**Activity**
Extract every entry word for word.

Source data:
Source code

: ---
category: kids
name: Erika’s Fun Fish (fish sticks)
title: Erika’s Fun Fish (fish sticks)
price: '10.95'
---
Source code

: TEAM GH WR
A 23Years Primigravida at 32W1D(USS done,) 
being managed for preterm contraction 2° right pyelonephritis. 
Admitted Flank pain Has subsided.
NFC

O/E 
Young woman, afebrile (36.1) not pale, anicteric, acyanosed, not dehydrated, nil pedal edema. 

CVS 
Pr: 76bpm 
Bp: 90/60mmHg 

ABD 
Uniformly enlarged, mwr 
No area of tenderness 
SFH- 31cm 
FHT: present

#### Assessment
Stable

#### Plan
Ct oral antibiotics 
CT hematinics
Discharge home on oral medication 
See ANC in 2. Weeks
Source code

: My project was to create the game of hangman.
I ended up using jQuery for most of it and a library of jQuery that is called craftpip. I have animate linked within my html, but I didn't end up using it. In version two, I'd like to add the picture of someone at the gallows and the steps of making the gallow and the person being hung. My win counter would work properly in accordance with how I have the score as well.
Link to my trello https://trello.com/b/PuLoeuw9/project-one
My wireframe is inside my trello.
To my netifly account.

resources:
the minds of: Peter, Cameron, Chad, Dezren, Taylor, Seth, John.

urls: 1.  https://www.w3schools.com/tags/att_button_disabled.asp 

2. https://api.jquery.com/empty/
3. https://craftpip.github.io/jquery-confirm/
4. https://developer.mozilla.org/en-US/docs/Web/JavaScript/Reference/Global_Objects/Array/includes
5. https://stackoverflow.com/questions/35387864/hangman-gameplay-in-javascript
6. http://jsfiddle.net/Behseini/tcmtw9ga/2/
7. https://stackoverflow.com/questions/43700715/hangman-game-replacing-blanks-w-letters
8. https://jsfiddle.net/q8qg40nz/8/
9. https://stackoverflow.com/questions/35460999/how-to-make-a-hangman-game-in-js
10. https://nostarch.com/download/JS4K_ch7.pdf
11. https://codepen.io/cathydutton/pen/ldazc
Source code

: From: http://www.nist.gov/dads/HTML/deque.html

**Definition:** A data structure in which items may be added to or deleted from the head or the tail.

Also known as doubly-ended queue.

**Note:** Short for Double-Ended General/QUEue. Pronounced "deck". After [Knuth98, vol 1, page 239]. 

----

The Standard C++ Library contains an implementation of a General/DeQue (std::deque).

**Task response**
Source code

: ---
category: kids
name: Erika’s Fun Fish (fish sticks)
title: Erika’s Fun Fish (fish sticks)
price: '10.95'
---
Source code

: TEAM GH WR
A 23Years Primigravida at 32W1D(USS done,) 
being managed for preterm contraction 2° right pyelonephritis. 
Admitted Flank pain Has subsided.
NFC

O/E 
Young woman, afebrile (36.1) not pale, anicteric, acyanosed, not dehydrated, nil pedal edema. 

CVS 
Pr: 76bpm 
Bp: 90/60mmHg 

ABD 
Uniformly enlarged, mwr 
No area of tenderness 
SFH- 31cm 
FHT: present

#### Assessment
Stable

#### Plan
Ct oral antibiotics 
CT hematinics
Discharge home on oral medication 
See ANC in 2. Weeks
Source code

: My project was to create the game of hangman.
I ended up using jQuery for most of it and a library of jQuery that is called craftpip. I have animate linked within my html, but I didn't end up using it. In version two, I'd like to add the picture of someone at the gallows and the steps of making the gallow and the person being hung. My win counter would work properly in accordance with how I have the score as well.
Link to my trello https://trello.com/b/PuLoeuw9/project-one
My wireframe is inside my trello.
To my netifly account.

resources:
the minds of: Peter, Cameron, Chad, Dezren, Taylor, Seth, John.

urls: 1.  https://www.w3schools.com/tags/att_button_disabled.asp 

2. https://api.jquery.com/empty/
3. https://craftpip.github.io/jquery-confirm/
4. https://developer.mozilla.org/en-US/docs/Web/JavaScript/Reference/Global_Objects/Array/includes
5. https://stackoverflow.com/questions/35387864/hangman-gameplay-in-javascript
6. http://jsfiddle.net/Behseini/tcmtw9ga/2/
7. https://stackoverflow.com/questions/43700715/hangman-game-replacing-blanks-w-letters
8. https://jsfiddle.net/q8qg40nz/8/
9. https://stackoverflow.com/questions/35460999/how-to-make-a-hangman-game-in-js
10. https://nostarch.com/download/JS4K_ch7.pdf
11. https://codepen.io/cathydutton/pen/ldazc
Source code

: From: http://www.nist.gov/dads/HTML/deque.html

**Definition:** A data structure in which items may be added to or deleted from the head or the tail.

Also known as doubly-ended queue.

**Note:** Short for Double-Ended General/QUEue. Pronounced "deck". After [Knuth98, vol 1, page 239]. 

----

The Standard C++ Library contains an implementation of a General/DeQue (std::deque).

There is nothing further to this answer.